China recorded a stronger-than-expected trade surplus in May, reaching $103.22 billion, surpassing forecasts of $101.10 billion and April’s $96.18 billion. The growth was driven by steady exports and a sharp drop in imports, reflecting ongoing domestic weakness and global trade tensions.
Exports rose 4.8% year-on-year, missing expectations of 5% and easing from April’s 8.1% gain. U.S. demand remained pressured by elevated tariffs, though shipments to other global markets stayed robust due to China’s key supply chain role. A recent easing in tariffs—cut to 30% from 145% by the U.S. and to 10% from 125% by China—offered some relief, with exports to the U.S. showing marginal improvement.
Imports, however, declined more than forecast, falling 3.4% year-on-year versus an expected 0.9% drop and deepening April’s 0.2% slide. The sharp contraction highlights weak domestic demand amid ongoing economic uncertainty, sluggish consumer sentiment, and cautious business spending. These trends continue to fuel China’s disinflationary pressures, as also reflected in recent inflation data showing subdued consumer activity.

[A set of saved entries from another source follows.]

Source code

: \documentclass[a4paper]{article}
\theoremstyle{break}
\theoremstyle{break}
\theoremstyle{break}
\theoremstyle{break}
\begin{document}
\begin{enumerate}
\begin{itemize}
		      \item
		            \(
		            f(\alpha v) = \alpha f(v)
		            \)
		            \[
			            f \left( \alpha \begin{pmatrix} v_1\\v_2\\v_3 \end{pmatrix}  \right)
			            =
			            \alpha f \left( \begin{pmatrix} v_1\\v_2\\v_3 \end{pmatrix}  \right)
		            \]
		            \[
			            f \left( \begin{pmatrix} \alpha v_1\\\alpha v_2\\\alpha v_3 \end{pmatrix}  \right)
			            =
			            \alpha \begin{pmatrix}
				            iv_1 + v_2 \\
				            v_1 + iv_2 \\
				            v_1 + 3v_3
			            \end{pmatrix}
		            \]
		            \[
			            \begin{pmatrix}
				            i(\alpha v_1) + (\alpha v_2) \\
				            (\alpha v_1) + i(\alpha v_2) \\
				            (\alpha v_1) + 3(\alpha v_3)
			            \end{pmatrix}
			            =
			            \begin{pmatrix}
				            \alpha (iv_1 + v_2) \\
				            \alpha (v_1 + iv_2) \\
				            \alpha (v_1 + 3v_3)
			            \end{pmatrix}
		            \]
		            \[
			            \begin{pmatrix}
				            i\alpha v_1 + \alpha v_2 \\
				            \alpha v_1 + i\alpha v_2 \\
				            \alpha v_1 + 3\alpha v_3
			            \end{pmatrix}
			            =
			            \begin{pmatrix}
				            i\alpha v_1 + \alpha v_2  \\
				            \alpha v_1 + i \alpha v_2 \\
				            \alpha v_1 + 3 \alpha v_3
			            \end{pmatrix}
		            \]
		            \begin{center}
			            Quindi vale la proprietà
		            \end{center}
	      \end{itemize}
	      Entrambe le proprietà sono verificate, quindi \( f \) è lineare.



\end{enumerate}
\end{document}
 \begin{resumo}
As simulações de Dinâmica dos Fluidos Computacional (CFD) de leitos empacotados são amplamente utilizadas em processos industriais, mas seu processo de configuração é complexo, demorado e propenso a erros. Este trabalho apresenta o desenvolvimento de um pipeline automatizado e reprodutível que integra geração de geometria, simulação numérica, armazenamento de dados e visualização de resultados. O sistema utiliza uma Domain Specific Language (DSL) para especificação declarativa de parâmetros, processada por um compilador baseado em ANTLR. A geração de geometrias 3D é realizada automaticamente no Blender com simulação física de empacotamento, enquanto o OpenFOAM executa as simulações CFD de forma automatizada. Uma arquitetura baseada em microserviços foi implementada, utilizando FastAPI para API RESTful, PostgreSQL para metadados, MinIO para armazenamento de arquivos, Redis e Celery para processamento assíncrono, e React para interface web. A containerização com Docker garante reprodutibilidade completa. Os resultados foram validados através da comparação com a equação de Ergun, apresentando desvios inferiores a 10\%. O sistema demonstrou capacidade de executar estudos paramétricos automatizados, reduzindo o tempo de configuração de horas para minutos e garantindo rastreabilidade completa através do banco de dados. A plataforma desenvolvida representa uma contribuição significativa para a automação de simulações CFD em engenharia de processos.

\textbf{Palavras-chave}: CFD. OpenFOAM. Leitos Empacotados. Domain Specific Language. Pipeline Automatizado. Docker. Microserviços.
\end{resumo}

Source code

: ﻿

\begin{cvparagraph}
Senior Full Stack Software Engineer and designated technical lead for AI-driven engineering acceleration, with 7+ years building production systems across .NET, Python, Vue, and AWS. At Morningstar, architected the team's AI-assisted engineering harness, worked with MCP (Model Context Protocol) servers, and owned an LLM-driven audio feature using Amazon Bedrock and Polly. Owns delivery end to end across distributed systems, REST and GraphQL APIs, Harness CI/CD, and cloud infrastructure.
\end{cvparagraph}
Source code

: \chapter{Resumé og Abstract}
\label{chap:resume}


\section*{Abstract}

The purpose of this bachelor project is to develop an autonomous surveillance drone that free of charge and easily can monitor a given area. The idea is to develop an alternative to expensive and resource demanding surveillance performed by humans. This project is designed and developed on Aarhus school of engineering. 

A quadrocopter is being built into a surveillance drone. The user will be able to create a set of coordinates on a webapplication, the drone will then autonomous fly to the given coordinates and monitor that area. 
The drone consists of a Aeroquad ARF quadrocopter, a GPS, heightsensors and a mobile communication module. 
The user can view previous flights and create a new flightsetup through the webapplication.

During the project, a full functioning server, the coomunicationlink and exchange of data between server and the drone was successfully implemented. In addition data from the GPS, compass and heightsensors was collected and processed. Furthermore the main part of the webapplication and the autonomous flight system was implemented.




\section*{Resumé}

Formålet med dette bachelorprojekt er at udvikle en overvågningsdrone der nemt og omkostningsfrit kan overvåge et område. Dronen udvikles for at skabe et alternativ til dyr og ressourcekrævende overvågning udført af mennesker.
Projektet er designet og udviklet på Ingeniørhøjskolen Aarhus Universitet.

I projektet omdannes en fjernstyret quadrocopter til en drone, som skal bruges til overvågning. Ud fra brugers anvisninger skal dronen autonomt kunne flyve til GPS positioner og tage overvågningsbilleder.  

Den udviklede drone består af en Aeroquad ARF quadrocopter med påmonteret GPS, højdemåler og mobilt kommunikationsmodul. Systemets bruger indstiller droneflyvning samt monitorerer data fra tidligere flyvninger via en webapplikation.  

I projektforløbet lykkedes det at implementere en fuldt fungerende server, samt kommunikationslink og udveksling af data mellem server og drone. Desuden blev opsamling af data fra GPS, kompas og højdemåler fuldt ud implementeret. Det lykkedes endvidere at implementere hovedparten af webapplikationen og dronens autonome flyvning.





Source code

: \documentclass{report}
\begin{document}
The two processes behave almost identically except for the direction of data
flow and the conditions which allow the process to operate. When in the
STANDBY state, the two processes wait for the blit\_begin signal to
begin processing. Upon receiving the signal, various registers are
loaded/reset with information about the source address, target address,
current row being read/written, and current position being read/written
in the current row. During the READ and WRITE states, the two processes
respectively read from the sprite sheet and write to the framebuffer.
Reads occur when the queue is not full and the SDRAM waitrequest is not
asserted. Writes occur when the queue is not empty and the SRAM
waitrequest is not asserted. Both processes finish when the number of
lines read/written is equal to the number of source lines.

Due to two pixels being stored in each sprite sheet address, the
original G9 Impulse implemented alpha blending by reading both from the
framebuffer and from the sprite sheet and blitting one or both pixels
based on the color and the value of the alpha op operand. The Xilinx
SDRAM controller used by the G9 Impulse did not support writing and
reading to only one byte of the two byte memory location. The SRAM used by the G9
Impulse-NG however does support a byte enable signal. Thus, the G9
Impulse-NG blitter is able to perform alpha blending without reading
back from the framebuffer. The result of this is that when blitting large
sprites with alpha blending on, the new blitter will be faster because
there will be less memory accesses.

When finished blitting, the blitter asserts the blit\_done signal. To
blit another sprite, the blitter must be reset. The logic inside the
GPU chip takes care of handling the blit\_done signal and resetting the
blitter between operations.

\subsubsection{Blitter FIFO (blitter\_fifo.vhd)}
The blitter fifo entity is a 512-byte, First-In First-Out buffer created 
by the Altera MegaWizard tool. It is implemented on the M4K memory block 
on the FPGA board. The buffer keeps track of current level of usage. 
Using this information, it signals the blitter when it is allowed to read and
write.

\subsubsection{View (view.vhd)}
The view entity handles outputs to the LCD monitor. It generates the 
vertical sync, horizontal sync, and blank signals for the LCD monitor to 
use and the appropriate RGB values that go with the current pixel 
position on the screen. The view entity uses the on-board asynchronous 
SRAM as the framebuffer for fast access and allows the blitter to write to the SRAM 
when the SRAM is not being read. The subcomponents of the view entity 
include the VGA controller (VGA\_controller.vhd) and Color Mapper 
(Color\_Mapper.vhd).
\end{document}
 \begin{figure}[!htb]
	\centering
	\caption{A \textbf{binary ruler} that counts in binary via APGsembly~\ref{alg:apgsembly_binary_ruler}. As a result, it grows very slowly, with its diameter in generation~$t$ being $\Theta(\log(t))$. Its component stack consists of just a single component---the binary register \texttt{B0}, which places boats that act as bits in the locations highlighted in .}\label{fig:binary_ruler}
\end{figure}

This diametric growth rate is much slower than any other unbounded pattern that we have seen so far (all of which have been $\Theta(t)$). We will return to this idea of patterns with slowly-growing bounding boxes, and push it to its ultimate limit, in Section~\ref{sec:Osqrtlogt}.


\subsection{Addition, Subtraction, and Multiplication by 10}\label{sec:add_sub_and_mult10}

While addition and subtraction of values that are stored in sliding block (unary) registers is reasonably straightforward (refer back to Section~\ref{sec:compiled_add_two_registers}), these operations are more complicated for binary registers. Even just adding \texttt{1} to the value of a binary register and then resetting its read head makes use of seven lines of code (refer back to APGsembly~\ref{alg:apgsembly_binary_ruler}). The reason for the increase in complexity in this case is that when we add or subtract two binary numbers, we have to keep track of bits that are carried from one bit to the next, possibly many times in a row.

High-level U.S.–China trade talks are set to resume in London later Monday, following weeks of stalled negotiations. While both sides agreed to temporarily reduce tariffs in May, tensions remain high. The U.S. has criticized China’s chipmaking industry and export controls on rare earth minerals, while Beijing pushes back against tightening U.S. tech restrictions.
Despite short-term relief from tariff adjustments, ongoing geopolitical frictions and internal economic challenges suggest China's trade dynamics will remain volatile. Investors are closely watching whether this surplus trend continues amid broader global headwinds and muted domestic recovery signals.